Nurlita beranjak dari duduknya, ia keluar dari kamar Edos menuju ke kamarnya. Dia berjalan menghampiri lemari pakaiannya dan membuka lemari tersebut. Ia nampak mengambil sebuah kotak hitam dan membukanya, mengambil kotak kecil beludru berwarna biru dongker.

Sejenak ia duduk ditepi ranjang memikirkan bagaimana masa depan anak bungsunya, apa ini benar. Sekuat apapun dia mencegah, keinginan Edos tidak dapat ditahan lagi. Edos memang suka nekad.

Nurlita kembali masuk ke kamar Edos dan menghampiri Edos yang masih duduk bersandar dan bermain ponselnya di atas ranjangnya.

"Sayang, ini cincin dan kalung liontin berlian Mama, ada sertifikatnya. Sebenarnya Mama mau memberikan ini buat menantu Mama dari anak pertama, tetapi karena kamu yang mau menikah duluan, ini buat calon istri kamu saja," ungkap Nurlita dengan mata berkaca-kaca.

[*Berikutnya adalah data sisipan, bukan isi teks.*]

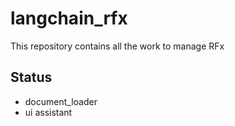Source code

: # langchain_rfx
This repository contains all the work to manage RFx

## Status
* document_loader
* ui assistant

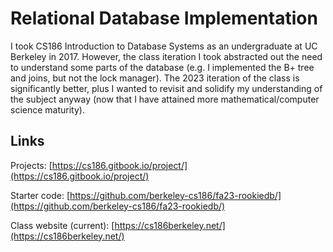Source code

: # Relational Database Implementation

I took CS186 Introduction to Database Systems as an undergraduate at UC Berkeley in 2017.
However, the class iteration I took abstracted out the need to understand some parts of the database (e.g.
I implemented the B+ tree and joins, but not the lock manager). The 2023 iteration of the 
class is significantly better, plus I wanted to revisit and solidify my understanding of the subject
anyway (now that I have attained more mathematical/computer science maturity).

## Links

Projects: [https://cs186.gitbook.io/project/](https://cs186.gitbook.io/project/) 


Starter code: [https://github.com/berkeley-cs186/fa23-rookiedb/](https://github.com/berkeley-cs186/fa23-rookiedb/)


Class website (current): [https://cs186berkeley.net/](https://cs186berkeley.net/)

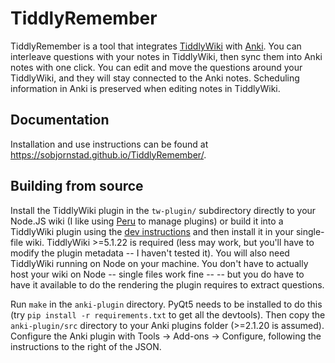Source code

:# TiddlyRemember

TiddlyRemember is a tool that integrates [TiddlyWiki][] with [Anki][].
You can interleave questions with your notes in TiddlyWiki,
    then sync them into Anki notes with one click.
You can edit and move the questions around your TiddlyWiki,
    and they will stay connected to the Anki notes.
Scheduling information in Anki is preserved when editing notes in TiddlyWiki.

## Documentation

Installation and use instructions can be found at
https://sobjornstad.github.io/TiddlyRemember/.


## Building from source

Install the TiddlyWiki plugin in the `tw-plugin/` subdirectory
    directly to your Node.JS wiki
    (I like using [Peru][] to manage plugins)
    or build it into a TiddlyWiki plugin using the [dev instructions][]
    and then install it in your single-file wiki.
TiddlyWiki >=5.1.22 is required
    (less may work, but you'll have to modify the plugin metadata -- I haven't tested it).
You will also need TiddlyWiki running on Node on your machine.
You don't have to actually host your wiki on Node --
    single files work fine --
    -- but you do have to have it available to do the rendering
    the plugin requires to extract questions.

Run `make` in the `anki-plugin` directory.
PyQt5 needs to be installed to do this
    (try `pip install -r requirements.txt` to get all the devtools).
Then copy the `anki-plugin/src` directory
    to your Anki plugins folder (>=2.1.20 is assumed).
Configure the Anki plugin with Tools -> Add-ons -> Configure,
    following the instructions to the right of the JSON.

[TiddlyWiki]: https://tiddlywiki.com
[Anki]: https://apps.ankiweb.net
[Peru]: https://github.com/buildinspace/peru
[dev instructions]: https://tiddlywiki.com/dev/#Developing%20plugins%20using%20Node.js%20and%20GitHub
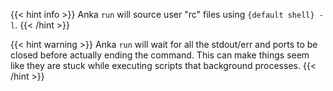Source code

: ---
---

{{< hint info >}}
Anka `run` will source user "rc" files using `{default shell} -l`.
{{< /hint >}}

{{< hint warning >}}
Anka `run` will wait for all the stdout/err and ports to be closed before actually ending the command. This can make things seem like they are stuck while executing scripts that background processes.
{{< /hint >}}

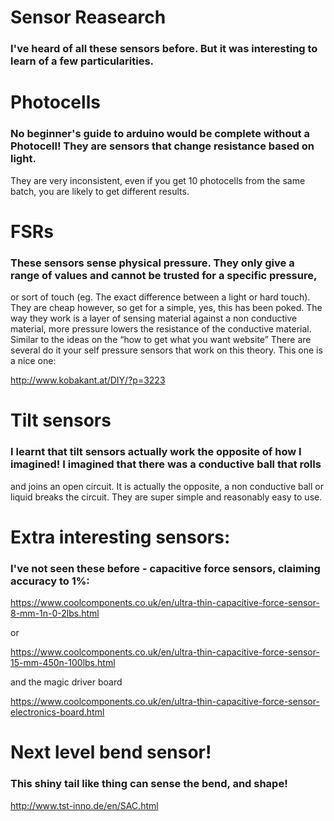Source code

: # Sensor Reasearch

### I've heard of all these sensors before. But it was interesting to learn of a few particularities.

# Photocells

### No beginner's guide to arduino would be complete without a Photocell! They are sensors that change resistance based on light. 
They are very inconsistent, even if you get 10 photocells from the same batch, you are likely to get different results. 

# FSRs

### These sensors sense physical pressure. They only give a range of values and cannot be trusted for a specific pressure, 
or sort of touch (eg. The exact difference between a light or hard touch). They are cheap however, 
so get for a simple, yes, this has been poked. The way they work is a layer of sensing material against a non conductive material, more pressure 
lowers the resistance of the conductive material. 
Similar to the ideas on the “how to get what you want website” There are several do it your self pressure sensors that work on this theory.  This one is a nice one:

http://www.kobakant.at/DIY/?p=3223


# Tilt sensors

### I learnt that tilt sensors actually work the opposite of how I imagined! I imagined that there was a conductive ball that rolls
and joins an open circuit. It is actually the opposite, a non conductive ball or liquid breaks the circuit. They are super simple and reasonably easy to use. 


# Extra interesting sensors:

### I've not seen these before - capacitive force sensors, claiming accuracy to 1%:

https://www.coolcomponents.co.uk/en/ultra-thin-capacitive-force-sensor-8-mm-1n-0-2lbs.html

or

https://www.coolcomponents.co.uk/en/ultra-thin-capacitive-force-sensor-15-mm-450n-100lbs.html

and the magic driver board

https://www.coolcomponents.co.uk/en/ultra-thin-capacitive-force-sensor-electronics-board.html

# Next level bend sensor!

### This shiny tail like thing can sense the bend, and shape!

http://www.tst-inno.de/en/SAC.html

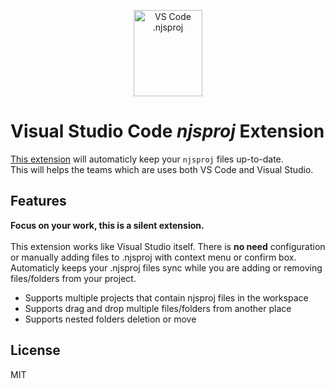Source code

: <p align="center">
  <a href="https://marketplace.visualstudio.com/items?itemName=BerkanSivri.vscode-njsproj">
    <img src="https://i.postimg.cc/C1qCrY1P/njsproj.png" alt="VS Code .njsproj" height="138" width="110">
  </a>
</p>

# Visual Studio Code *njsproj* Extension

<a href="https://marketplace.visualstudio.com/items?itemName=BerkanSivri.vscode-njsproj">This extension</a> will automaticly keep your `njsproj` files up-to-date.<br/>
This will helps the teams which are uses both VS Code and Visual Studio.

## Features

**Focus on your work, this is a silent extension.**<br/><br/>
This extension works like Visual Studio itself. There is **no need** configuration or manually adding files to .njsproj with context menu or confirm box.
Automaticly keeps your .njsproj files sync while you are adding or removing files/folders from your project. 

* Supports multiple projects that contain njsproj files in the workspace
* Supports drag and drop multiple files/folders from another place
* Supports nested folders deletion or move

## License

MIT
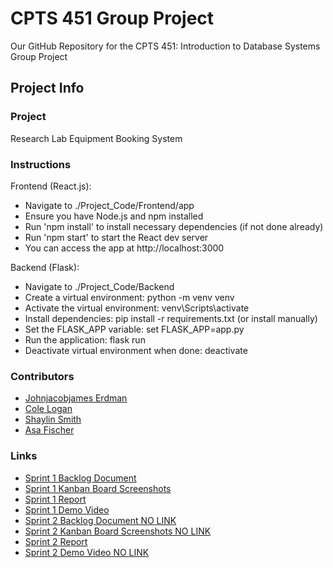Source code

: # CPTS 451 Group Project
Our GitHub Repository for the CPTS 451: Introduction to Database Systems Group Project

## Project Info

### Project
Research Lab Equipment Booking System

### Instructions
Frontend (React.js):
- Navigate to ./Project_Code/Frontend/app
- Ensure you have Node.js and npm installed
- Run 'npm install' to install necessary dependencies (if not done already)
- Run 'npm start' to start the React dev server
- You can access the app at http://localhost:3000

Backend (Flask):
- Navigate to ./Project_Code/Backend
- Create a virtual environment: python -m venv venv
- Activate the virtual environment: venv\Scripts\activate
- Install dependencies: pip install -r requirements.txt (or install manually)
- Set the FLASK_APP variable: set FLASK_APP=app.py
- Run the application: flask run
- Deactivate virtual environment when done: deactivate

### Contributors
- [Johnjacobjames Erdman](https://github.com/j3erdman)
- [Cole Logan](https://github.com/clogan1227)
- [Shaylin Smith](https://github.com/plasmaaShark)
- [Asa Fischer](https://github.com/afischa)

### Links
- [Sprint 1 Backlog Document](https://github.com/j3erdman/CPTS-451-Group-Project/blob/main/Documentation/Sprint_1_Backlog_Document.pdf)
- [Sprint 1 Kanban Board Screenshots](https://github.com/j3erdman/CPTS-451-Group-Project/blob/main/Documentation/Kanban_Board_Screenshots_Sprint_1.pdf)
- [Sprint 1 Report](https://github.com/j3erdman/CPTS-451-Group-Project/blob/main/Documentation/sprint_report_1.md)
- [Sprint 1 Demo Video](https://www.youtube.com/watch?v=MOndm01JRiQ)
- [Sprint 2 Backlog Document NO LINK]()
- [Sprint 2 Kanban Board Screenshots NO LINK]()
- [Sprint 2 Report](https://github.com/j3erdman/CPTS-451-Group-Project/blob/main/Documentation/sprint_report_2.md)
- [Sprint 2 Demo Video NO LINK]()

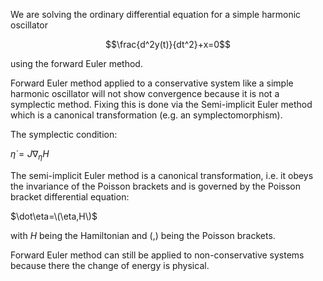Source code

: We are solving the ordinary differential equation for a simple harmonic oscillator 

$$\frac{d^2y(t)}{dt^2}+x=0$$

using the forward Euler method.

Forward Euler method applied to a conservative system like a simple harmonic oscillator will not show convergence because it is not a symplectic method.
Fixing this is done via the Semi-implicit Euler method which is a canonical transformation (e.g. an symplectomorphism).

The symplectic condition:

${\dot {\eta }}=J\nabla _{\eta }H$

The semi-implicit Euler method is a canonical transformation, i.e. it obeys the invariance of the Poisson brackets and is governed by the Poisson bracket differential equation:

$\dot\eta=\(\eta,H\)$

with $H$ being the Hamiltonian and \(,\) being the Poisson brackets.

Forward Euler method can still be applied to non-conservative systems because there the change of energy is physical. 

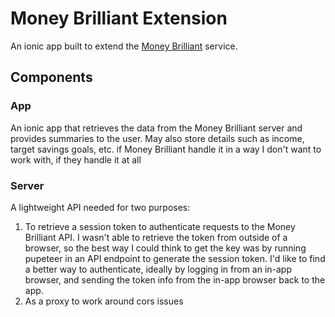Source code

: # Money Brilliant Extension

An ionic app built to extend the [Money Brilliant](https://moneybrilliant.com.au/) service.

## Components

### App

An ionic app that retrieves the data from the Money Brilliant server and provides summaries to the user. May also store details such as income, target savings goals, etc. if Money Brilliant handle it in a way I don't want to work with, if they handle it at all

### Server

A lightweight API needed for two purposes:

1. To retrieve a session token to authenticate requests to the Money Brilliant API. I wasn't able to retrieve the token from outside of a browser, so the best way I could think to get the key was by running pupeteer in an API endpoint to generate the session token. I'd like to find a better way to authenticate, ideally by logging in from an in-app browser, and sending the token info from the in-app browser back to the app.
2. As a proxy to work around cors issues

Edos menatap sang Mama, "Mama yakin mau memberikan ini untuk Tania?"

"Kalian lebih membutuhkan, Sayang. Mama tidak bisa memberikan apa-apa," ucap Nurlita dengan bulir bening mengalir dari sudut matanya. "Mama akan ikut kamu nanti malam, tapi besok Mama tidak bisa menghadiri pernikahan kamu, maafkan Mama, Sayank."

Edos bangun dan memeluk sang Mama, "Terimakasih, Ma. Mama merestui pernikahan Edos dan Tania saja, itu sudah cukup."

Nurlita membalas pelukan putra bungsunya, ia tidak bisa lagi mengeluarkan kata-kata. Mengijinkan putranya menikah dengan Tania sama artinya dengan mencopotnya dari ahli waris keluarganya.

Tidak dapat dibayangkan saat nanti suaminya pulang dari urusan bisnisnya di Bandung dan mengetahui bahwa putra bungsunya tidak jadi melanjutkan kuliah dan mengikuti jejak sang kakak ke Jepang, apalagi jika suaminya tahu bahwa Edos menikah dengan Tania.